The Watertown High School Dramatic Arts Department has taken the saying, “The show must go on,” to heart, and will be presenting the fall play, The Crucible, in a remote format.
The play will be recorded remotely, and will be available for people to watch online on Nov. 20-22 on the Watertown High School website.
When the school year began, all the schools in Watertown operated remotely, and performances indoors were not allowed under the Massachusetts COVID-19 regulations. WHS student Ryan Leonard, who is the stage director for The Crucible, said it wasn’t clear whether there would even be a play.
“At first, it was all or nothing. We were told we would do a play in person, or not have a play at all because of the situation,” Leonard said. “But (WHS Drama teacher Kacie Kirkpatrick) said let’s do a middle ground.”
Kirkpatrick said she saw that professional theater companies were doing remote productions and said, “My kids can totally do this, and do it really well.”
“We are doing it fully remote. It is going to be filmed in person, socially distanced,” Kirkpatrick said. “The rest will be recorded on Zoom, and we are putting it all together. A former student (Toni Carton) is helping us edit everything and put it all together.”
Kirkpatrick had hoped to do The Crucible last year, but was unable to get the rights, so this year she reserved it early because she thought it suited her seniors well.
WHS student Lana Taffel said that the play is familiar to many of the students in the play, because they read it in English class.
“So many of the plays we have done are awesome because people don’t know them, but doing something well known brings in people who know the plot and expecting a certain thing,” Taffel said. “It is a good thing the show we decided to do is one that is very well known and is something we are familiar with.”
The Arthur Miller play is a fictionalized version of the Salem witch trials. It contains some intense moments, which has led to some confusion for the families of some of the actors, said Sadie Currier-Brown, who is playing Betty Parish.
“I am playing character that especially screams a lot,” said Currier-Brown, who recalls a few times when she was acting in another room only to have her family members “come rushing in thinking something is wrong.”
The students had to put the play together from their homes, but WHS student Emma Griffith said she enjoyed the experience.
“It was good to see people again, even if through Zoom,” Griffith said. “It was good to see our theater buddies.”
Kirkpatrick wasn’t sure if students would want to do a play remotely, but they were more than willing.
“I tell them all the time how proud I am of them. They are on Zoom all day and to add two more hours at the end of the day, I feel terrible about it,” Kirkpatrick said. “They are amped up, they are prepared. It is a testament to how kids are the resilient ones out there.”
Watching the play come together, Kirkpatrick said that the experience isn’t exactly watching live in a theater, but it still captures some of the same aspects.
“I got the same feeling that I was connected with them as if was sitting in the audience, which was why it was so emotional,” Kirkpatrick said. “The actors were really telling the story.”
The play is free to watch, but will only be online for three days.

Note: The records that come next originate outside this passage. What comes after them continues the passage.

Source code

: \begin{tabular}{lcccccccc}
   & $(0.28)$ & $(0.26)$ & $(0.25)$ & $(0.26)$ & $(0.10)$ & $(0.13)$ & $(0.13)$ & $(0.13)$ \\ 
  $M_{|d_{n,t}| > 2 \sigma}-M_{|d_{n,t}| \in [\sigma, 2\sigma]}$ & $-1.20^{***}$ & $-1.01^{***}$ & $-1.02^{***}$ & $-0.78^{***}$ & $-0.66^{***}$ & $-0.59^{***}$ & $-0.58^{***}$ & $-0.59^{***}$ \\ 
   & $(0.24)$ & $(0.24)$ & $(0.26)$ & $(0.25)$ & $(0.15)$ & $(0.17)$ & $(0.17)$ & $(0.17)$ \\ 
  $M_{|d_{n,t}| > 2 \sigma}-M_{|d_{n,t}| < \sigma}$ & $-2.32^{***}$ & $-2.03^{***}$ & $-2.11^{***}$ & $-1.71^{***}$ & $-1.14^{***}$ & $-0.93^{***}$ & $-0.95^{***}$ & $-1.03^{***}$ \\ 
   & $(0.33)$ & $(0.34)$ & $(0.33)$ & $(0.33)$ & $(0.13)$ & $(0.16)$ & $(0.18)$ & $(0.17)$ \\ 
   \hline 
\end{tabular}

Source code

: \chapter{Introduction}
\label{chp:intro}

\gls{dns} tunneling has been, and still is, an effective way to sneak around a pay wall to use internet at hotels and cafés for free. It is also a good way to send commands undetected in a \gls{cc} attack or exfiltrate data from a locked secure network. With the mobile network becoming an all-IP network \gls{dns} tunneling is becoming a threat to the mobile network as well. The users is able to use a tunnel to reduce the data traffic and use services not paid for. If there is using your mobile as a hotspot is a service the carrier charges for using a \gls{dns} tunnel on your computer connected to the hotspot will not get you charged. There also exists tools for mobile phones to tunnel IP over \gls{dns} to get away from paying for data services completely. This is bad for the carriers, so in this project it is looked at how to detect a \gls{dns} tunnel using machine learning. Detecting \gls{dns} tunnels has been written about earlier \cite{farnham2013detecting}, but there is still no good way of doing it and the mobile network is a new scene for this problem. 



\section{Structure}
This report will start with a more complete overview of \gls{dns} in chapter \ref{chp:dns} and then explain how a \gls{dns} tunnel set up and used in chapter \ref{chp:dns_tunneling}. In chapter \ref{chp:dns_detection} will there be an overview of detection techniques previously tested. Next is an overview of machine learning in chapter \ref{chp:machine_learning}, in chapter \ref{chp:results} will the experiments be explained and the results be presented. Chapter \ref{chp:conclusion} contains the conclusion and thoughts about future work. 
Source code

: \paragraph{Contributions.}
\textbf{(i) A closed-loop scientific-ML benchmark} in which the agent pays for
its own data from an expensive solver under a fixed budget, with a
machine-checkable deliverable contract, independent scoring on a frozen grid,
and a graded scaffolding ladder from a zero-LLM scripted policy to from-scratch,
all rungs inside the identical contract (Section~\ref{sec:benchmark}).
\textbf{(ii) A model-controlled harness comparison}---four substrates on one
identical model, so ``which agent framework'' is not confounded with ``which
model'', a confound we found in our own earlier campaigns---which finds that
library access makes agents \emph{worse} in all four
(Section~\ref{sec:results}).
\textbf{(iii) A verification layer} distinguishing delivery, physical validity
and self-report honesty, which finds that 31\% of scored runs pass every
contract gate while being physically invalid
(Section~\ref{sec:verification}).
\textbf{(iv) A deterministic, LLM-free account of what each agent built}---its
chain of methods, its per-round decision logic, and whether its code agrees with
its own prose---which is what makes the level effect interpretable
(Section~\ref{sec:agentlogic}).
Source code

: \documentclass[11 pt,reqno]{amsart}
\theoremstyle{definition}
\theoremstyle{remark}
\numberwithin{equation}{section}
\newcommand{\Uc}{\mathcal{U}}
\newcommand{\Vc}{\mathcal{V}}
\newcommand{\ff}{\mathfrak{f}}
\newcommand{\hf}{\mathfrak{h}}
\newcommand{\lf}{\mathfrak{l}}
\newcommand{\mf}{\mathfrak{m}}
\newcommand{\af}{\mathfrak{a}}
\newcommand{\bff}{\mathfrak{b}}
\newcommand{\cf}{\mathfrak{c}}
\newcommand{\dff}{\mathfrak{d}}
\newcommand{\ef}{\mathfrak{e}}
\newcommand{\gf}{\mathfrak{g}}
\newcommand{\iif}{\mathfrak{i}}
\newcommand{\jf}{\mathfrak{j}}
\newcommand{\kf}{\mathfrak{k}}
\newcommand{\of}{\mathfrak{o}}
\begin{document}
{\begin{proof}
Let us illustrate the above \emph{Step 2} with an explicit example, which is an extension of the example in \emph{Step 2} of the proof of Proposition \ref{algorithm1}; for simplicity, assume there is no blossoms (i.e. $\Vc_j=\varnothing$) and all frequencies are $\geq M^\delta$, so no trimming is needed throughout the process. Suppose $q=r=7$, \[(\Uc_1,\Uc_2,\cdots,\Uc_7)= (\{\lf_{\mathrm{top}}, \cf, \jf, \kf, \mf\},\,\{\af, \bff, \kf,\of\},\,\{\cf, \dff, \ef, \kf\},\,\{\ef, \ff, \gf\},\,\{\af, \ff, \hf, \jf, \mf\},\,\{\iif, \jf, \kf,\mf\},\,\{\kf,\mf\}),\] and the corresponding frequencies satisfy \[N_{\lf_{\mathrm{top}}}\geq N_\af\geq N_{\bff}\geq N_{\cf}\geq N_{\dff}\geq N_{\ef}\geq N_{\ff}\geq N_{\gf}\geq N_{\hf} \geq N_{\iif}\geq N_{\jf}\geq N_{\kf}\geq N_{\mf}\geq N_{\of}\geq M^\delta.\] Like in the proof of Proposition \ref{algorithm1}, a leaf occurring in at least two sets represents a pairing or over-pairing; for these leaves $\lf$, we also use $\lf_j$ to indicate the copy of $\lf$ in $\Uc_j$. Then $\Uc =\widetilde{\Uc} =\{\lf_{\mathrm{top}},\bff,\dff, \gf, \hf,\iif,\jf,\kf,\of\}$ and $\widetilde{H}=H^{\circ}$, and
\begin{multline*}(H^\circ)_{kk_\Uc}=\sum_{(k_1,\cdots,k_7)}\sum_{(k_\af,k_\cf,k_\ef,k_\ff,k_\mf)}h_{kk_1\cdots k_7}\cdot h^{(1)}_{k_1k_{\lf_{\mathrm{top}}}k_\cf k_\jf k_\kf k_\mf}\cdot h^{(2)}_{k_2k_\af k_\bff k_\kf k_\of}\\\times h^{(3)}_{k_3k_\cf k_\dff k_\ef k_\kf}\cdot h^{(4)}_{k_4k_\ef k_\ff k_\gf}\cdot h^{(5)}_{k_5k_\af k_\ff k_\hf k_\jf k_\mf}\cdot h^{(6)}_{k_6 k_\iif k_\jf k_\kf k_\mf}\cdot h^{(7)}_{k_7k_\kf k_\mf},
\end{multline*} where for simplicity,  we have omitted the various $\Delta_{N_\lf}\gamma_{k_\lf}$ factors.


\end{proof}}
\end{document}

“It will be available on the Watertown High School website (https://whs.watertown.k12.ma.us/) from Friday, Nov. 20 through Sunday the 22nd. On Sunday it disappears,” Kirkpatrick said. “The way the rights houses do it, we have the rights for three performances, and they consider each day a performance.”
Planning is already underway for the spring musical. By that time, the actors hope to be able to do some sort of live performance outside.
WHS got the rights to Cinderella, Kirkpatrick said, but if that is not possible due to COVID-19 restrictions they might do some sort of cabaret, where only one performer is on stage at one time.